» The problem: Which lines run from the one containing "- **NVIDIA GPU" to the last line of the entries? Return them exactly, with nothing more.

*** Opening Exercise material ***

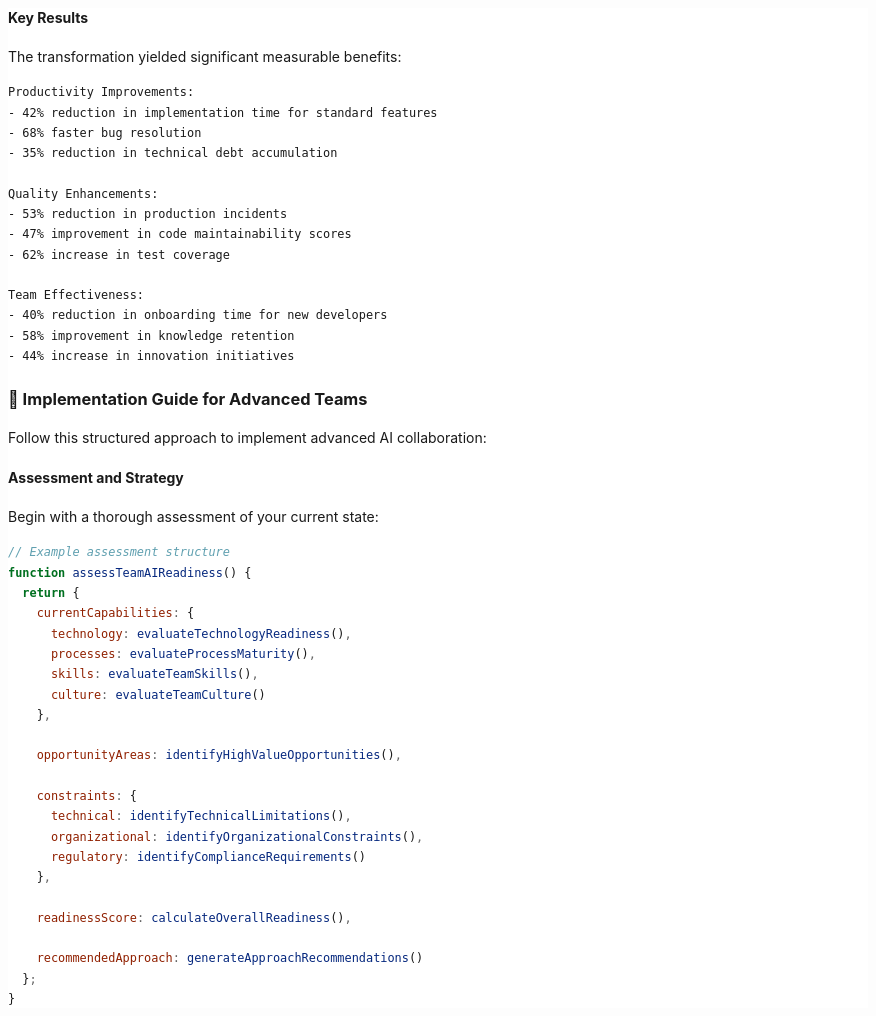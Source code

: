 #### Key Results

The transformation yielded significant measurable benefits:

```
Productivity Improvements:
- 42% reduction in implementation time for standard features
- 68% faster bug resolution
- 35% reduction in technical debt accumulation

Quality Enhancements:
- 53% reduction in production incidents
- 47% improvement in code maintainability scores
- 62% increase in test coverage

Team Effectiveness:
- 40% reduction in onboarding time for new developers
- 58% improvement in knowledge retention
- 44% increase in innovation initiatives
```

### 🔹 Implementation Guide for Advanced Teams

Follow this structured approach to implement advanced AI collaboration:

#### Assessment and Strategy

Begin with a thorough assessment of your current state:

```javascript
// Example assessment structure
function assessTeamAIReadiness() {
  return {
    currentCapabilities: {
      technology: evaluateTechnologyReadiness(),
      processes: evaluateProcessMaturity(),
      skills: evaluateTeamSkills(),
      culture: evaluateTeamCulture()
    },
    
    opportunityAreas: identifyHighValueOpportunities(),
    
    constraints: {
      technical: identifyTechnicalLimitations(),
      organizational: identifyOrganizationalConstraints(),
      regulatory: identifyComplianceRequirements()
    },
    
    readinessScore: calculateOverallReadiness(),
    
    recommendedApproach: generateApproachRecommendations()
  };
}
```
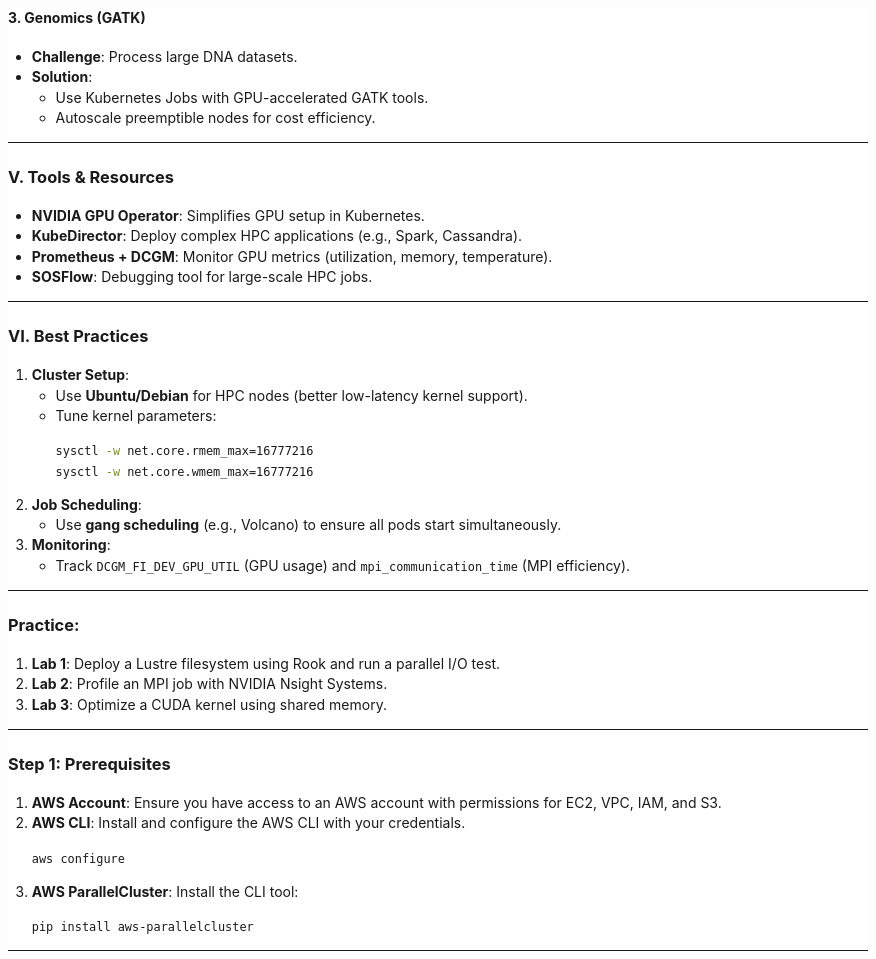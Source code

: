 #### **3. Genomics (GATK)**  
- **Challenge**: Process large DNA datasets.  
- **Solution**:  
  - Use Kubernetes Jobs with GPU-accelerated GATK tools.  
  - Autoscale preemptible nodes for cost efficiency.  

---

### **V. Tools & Resources**  
- **NVIDIA GPU Operator**: Simplifies GPU setup in Kubernetes.  
- **KubeDirector**: Deploy complex HPC applications (e.g., Spark, Cassandra).  
- **Prometheus + DCGM**: Monitor GPU metrics (utilization, memory, temperature).  
- **SOSFlow**: Debugging tool for large-scale HPC jobs.  

---

### **VI. Best Practices**  
1. **Cluster Setup**:  
   - Use **Ubuntu/Debian** for HPC nodes (better low-latency kernel support).  
   - Tune kernel parameters:  
     ```bash
     sysctl -w net.core.rmem_max=16777216
     sysctl -w net.core.wmem_max=16777216
     ```  
2. **Job Scheduling**:  
   - Use **gang scheduling** (e.g., Volcano) to ensure all pods start simultaneously.  
3. **Monitoring**:  
   - Track `DCGM_FI_DEV_GPU_UTIL` (GPU usage) and `mpi_communication_time` (MPI efficiency).  

---

### **Practice**:  
1. **Lab 1**: Deploy a Lustre filesystem using Rook and run a parallel I/O test.  
2. **Lab 2**: Profile an MPI job with NVIDIA Nsight Systems.  
3. **Lab 3**: Optimize a CUDA kernel using shared memory.  


---

### **Step 1: Prerequisites**  
1. **AWS Account**: Ensure you have access to an AWS account with permissions for EC2, VPC, IAM, and S3.  
2. **AWS CLI**: Install and configure the AWS CLI with your credentials.  
   ```bash
   aws configure
   ```  
3. **AWS ParallelCluster**: Install the CLI tool:  
   ```bash
   pip install aws-parallelcluster
   ```  

---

*** Closing Exercise material ***

» Answer to this exercise:
- **NVIDIA GPU Operator**: Simplifies GPU setup in Kubernetes.  
- **KubeDirector**: Deploy complex HPC applications (e.g., Spark, Cassandra).  
- **Prometheus + DCGM**: Monitor GPU metrics (utilization, memory, temperature).  
- **SOSFlow**: Debugging tool for large-scale HPC jobs.  

---

### **VI. Best Practices**  
1. **Cluster Setup**:  
   - Use **Ubuntu/Debian** for HPC nodes (better low-latency kernel support).  
   - Tune kernel parameters:  
     ```bash
     sysctl -w net.core.rmem_max=16777216
     sysctl -w net.core.wmem_max=16777216
     ```  
2. **Job Scheduling**:  
   - Use **gang scheduling** (e.g., Volcano) to ensure all pods start simultaneously.  
3. **Monitoring**:  
   - Track `DCGM_FI_DEV_GPU_UTIL` (GPU usage) and `mpi_communication_time` (MPI efficiency).  

---

### **Practice**:  
1. **Lab 1**: Deploy a Lustre filesystem using Rook and run a parallel I/O test.  
2. **Lab 2**: Profile an MPI job with NVIDIA Nsight Systems.  
3. **Lab 3**: Optimize a CUDA kernel using shared memory.  


---

### **Step 1: Prerequisites**  
1. **AWS Account**: Ensure you have access to an AWS account with permissions for EC2, VPC, IAM, and S3.  
2. **AWS CLI**: Install and configure the AWS CLI with your credentials.  
   ```bash
   aws configure
   ```  
3. **AWS ParallelCluster**: Install the CLI tool:  
   ```bash
   pip install aws-parallelcluster
   ```  

---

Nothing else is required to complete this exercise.